Problem details – Would you repeat exactly the part of the listing below that runs from the line containing "## Model Evaluation Metrics" down to the line containing "- MMLU used", inclusive, and nothing else?

[Start of Attachment]

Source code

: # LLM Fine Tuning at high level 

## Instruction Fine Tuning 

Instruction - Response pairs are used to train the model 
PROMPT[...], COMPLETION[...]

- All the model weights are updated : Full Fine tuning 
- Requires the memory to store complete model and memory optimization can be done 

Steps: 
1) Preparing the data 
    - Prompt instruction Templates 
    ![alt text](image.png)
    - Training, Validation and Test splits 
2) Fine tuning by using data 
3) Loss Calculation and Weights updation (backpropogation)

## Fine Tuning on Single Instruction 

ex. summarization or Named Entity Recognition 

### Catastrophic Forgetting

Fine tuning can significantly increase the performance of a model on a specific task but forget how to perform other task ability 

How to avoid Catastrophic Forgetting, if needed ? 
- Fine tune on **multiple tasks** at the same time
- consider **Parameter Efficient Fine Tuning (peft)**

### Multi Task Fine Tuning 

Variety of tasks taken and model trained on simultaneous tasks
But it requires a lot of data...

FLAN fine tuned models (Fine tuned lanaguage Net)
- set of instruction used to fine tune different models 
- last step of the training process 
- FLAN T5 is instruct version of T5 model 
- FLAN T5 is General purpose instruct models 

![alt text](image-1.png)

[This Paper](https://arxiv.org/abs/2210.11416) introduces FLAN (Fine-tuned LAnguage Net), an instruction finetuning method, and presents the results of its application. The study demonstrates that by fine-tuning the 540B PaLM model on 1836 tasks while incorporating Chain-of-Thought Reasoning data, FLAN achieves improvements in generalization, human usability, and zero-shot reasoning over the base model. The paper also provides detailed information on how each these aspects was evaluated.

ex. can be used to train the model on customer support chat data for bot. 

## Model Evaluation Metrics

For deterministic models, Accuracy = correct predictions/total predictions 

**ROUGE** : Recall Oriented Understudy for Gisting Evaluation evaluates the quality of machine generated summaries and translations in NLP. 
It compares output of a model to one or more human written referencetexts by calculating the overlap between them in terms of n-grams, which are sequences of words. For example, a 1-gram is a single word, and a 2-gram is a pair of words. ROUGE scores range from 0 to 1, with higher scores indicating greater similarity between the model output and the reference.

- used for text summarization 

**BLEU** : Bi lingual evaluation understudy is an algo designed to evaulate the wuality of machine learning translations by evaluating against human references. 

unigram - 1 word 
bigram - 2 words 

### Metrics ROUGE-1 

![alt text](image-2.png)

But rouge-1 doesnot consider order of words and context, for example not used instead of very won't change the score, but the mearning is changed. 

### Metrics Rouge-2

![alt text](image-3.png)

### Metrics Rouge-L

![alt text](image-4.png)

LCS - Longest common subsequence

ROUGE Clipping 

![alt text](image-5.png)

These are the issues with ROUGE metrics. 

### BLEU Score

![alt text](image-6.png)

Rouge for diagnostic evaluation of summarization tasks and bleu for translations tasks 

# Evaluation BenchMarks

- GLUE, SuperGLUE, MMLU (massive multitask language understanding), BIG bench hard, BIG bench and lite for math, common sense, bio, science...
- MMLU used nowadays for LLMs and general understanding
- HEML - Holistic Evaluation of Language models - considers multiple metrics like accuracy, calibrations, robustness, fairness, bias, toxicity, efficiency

[End of Attachment]

Result for this task –
## Model Evaluation Metrics

For deterministic models, Accuracy = correct predictions/total predictions 

**ROUGE** : Recall Oriented Understudy for Gisting Evaluation evaluates the quality of machine generated summaries and translations in NLP. 
It compares output of a model to one or more human written referencetexts by calculating the overlap between them in terms of n-grams, which are sequences of words. For example, a 1-gram is a single word, and a 2-gram is a pair of words. ROUGE scores range from 0 to 1, with higher scores indicating greater similarity between the model output and the reference.

- used for text summarization 

**BLEU** : Bi lingual evaluation understudy is an algo designed to evaulate the wuality of machine learning translations by evaluating against human references. 

unigram - 1 word 
bigram - 2 words 

### Metrics ROUGE-1 

![alt text](image-2.png)

But rouge-1 doesnot consider order of words and context, for example not used instead of very won't change the score, but the mearning is changed. 

### Metrics Rouge-2

![alt text](image-3.png)

### Metrics Rouge-L

![alt text](image-4.png)

LCS - Longest common subsequence

ROUGE Clipping 

![alt text](image-5.png)

These are the issues with ROUGE metrics. 

### BLEU Score

![alt text](image-6.png)

Rouge for diagnostic evaluation of summarization tasks and bleu for translations tasks 

# Evaluation BenchMarks

- GLUE, SuperGLUE, MMLU (massive multitask language understanding), BIG bench hard, BIG bench and lite for math, common sense, bio, science...
- MMLU used nowadays for LLMs and general understanding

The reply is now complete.